Work required: Each line of the material, from the first through the one containing "中國也有相關的規定，希望在2", is to be written out exactly.

--- START ---

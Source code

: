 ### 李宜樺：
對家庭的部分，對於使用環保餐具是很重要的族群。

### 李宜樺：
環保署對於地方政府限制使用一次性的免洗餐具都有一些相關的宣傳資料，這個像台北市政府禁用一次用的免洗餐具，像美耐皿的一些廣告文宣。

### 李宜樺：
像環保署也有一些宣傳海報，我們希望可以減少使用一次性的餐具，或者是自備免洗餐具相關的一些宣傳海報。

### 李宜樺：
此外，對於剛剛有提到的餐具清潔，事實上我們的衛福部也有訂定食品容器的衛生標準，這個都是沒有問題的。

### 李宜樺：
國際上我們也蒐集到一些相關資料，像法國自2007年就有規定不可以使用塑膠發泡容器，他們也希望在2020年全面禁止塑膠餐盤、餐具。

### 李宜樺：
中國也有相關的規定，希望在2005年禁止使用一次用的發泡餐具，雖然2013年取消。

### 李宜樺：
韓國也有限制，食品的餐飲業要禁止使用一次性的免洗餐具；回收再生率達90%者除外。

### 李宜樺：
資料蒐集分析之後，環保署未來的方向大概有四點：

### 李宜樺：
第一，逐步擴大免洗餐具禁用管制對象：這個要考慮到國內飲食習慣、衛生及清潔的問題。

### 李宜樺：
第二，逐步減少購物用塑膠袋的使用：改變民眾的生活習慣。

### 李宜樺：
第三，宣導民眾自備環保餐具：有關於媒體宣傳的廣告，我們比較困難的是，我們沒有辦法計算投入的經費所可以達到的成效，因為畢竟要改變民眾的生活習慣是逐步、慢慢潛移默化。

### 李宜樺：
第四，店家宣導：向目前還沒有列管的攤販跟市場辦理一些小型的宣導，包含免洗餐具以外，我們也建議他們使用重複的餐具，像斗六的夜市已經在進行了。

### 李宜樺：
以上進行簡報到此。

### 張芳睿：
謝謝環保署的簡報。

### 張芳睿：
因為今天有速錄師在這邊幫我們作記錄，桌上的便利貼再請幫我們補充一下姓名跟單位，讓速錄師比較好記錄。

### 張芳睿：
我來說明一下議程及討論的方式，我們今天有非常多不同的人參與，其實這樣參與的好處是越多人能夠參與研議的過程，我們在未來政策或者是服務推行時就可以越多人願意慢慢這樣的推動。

--- END ---

Task answer:
Source code

: ### 李宜樺：
對家庭的部分，對於使用環保餐具是很重要的族群。

### 李宜樺：
環保署對於地方政府限制使用一次性的免洗餐具都有一些相關的宣傳資料，這個像台北市政府禁用一次用的免洗餐具，像美耐皿的一些廣告文宣。

### 李宜樺：
像環保署也有一些宣傳海報，我們希望可以減少使用一次性的餐具，或者是自備免洗餐具相關的一些宣傳海報。

### 李宜樺：
此外，對於剛剛有提到的餐具清潔，事實上我們的衛福部也有訂定食品容器的衛生標準，這個都是沒有問題的。

### 李宜樺：
國際上我們也蒐集到一些相關資料，像法國自2007年就有規定不可以使用塑膠發泡容器，他們也希望在2020年全面禁止塑膠餐盤、餐具。

### 李宜樺：
中國也有相關的規定，希望在2005年禁止使用一次用的發泡餐具，雖然2013年取消。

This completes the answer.